Silenzi. Sguardi. Nuovi silenzi. Paesaggi. Lacrime sparse.
Dopo un quarto d’ora di proiezione, la noia è alle stelle. Al termine del film, il numero degli sbadigli è incalcolabile.
Sì, perché la pellicola è un gioco stilistico impeccabile, ma la storia è assente. Volutamente, certo, ma assente.
C’è un sottile filo che separa la poesia dalla presa in giro dello spettatore.
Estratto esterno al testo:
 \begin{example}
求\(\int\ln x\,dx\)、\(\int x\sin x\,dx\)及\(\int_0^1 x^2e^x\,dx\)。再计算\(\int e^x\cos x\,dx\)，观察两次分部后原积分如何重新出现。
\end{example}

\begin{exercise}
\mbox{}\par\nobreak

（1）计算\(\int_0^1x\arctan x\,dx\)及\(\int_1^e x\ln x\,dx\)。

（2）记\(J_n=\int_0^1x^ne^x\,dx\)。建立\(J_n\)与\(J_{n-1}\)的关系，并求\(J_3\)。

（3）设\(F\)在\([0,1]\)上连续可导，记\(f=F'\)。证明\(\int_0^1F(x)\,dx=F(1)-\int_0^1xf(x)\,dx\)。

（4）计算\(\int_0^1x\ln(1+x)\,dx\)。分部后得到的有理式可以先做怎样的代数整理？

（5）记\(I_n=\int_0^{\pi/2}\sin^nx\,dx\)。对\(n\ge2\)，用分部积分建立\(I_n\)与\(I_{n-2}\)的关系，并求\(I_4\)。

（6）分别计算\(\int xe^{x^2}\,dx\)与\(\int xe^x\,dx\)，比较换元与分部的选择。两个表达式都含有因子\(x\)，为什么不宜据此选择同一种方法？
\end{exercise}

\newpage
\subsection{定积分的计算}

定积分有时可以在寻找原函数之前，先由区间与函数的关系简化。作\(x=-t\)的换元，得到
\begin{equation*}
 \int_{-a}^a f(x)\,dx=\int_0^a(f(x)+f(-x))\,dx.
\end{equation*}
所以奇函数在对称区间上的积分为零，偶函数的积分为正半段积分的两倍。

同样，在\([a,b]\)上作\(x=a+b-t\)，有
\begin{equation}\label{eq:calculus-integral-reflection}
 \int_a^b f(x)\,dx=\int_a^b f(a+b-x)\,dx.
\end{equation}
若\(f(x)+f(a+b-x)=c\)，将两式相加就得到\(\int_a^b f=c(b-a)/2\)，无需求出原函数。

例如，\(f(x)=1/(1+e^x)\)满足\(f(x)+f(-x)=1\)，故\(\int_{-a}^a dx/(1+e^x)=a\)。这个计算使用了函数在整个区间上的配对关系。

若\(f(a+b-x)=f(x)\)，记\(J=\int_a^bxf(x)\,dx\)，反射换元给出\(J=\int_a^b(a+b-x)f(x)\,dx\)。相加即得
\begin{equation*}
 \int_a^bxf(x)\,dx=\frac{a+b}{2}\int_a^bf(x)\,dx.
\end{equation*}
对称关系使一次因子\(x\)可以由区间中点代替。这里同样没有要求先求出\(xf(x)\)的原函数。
Ozpetek ci circumnaviga intorno pericolosamente, con risultati che hanno il gusto della delusione.
Se, di impatto, può sembrare coraggioso il tentativo da parte del regista di provare ad allontanarsi dalle precedenti storie (variando del tutto location, situazioni e attori coinvolti), a ben vedere ci si accorge che nulla, in sostanza, è davvero cambiato:
le due zie di Yusuf, ad esempio, sono la copia perfetta di Carla Signoris e Elena Sofia Ricci in “Allacciate le cinture”; l’entrata in scena di Neval riporta subito alla mente Nicole Grimaudo in “Mine vaganti”. La stessa Yilmaz, attrice feticcio del regista, funge da trait d’union con il passato.
C’è, come sempre, il tema della morte.
E poi abbiamo il cibo: lunghe, immense, infinite tavolate, come nella migliore tradizione di Ozpetek.
I protagonisti mangiano sempre. Troppo.
Il dico e non dico, il non rendere chiaro gli eventi, ha un qualcosa di irritante.
Spiace perché Ozpetek è sicuramente un buon regista: sfrutta gli ambienti con intelligenza (un plauso anche al Direttore della fotografia, Gian Filippo Corticelli) e sceglie con attenzione i brani della colonna sonora.
Pecca, stavolta, nella direzione degli attori (suo noto punto di forza): svogliati e poco coinvolti in una storia che fa acqua da tutte le parti, con la sola Tuba Büyüküstün in grado di donare un certo fascino al personaggio di Neval.
Del tutto fuori luogo la scelta di fare doppiare Serra Yilmaz dalla stessa: la sua voce appare poco armonica e tendenzialmente sgradevole.
Un’occasione mancata. Auguriamo al regista di ritrovare al più presto l’ispirazione e l’originalità delle sue opere precedenti.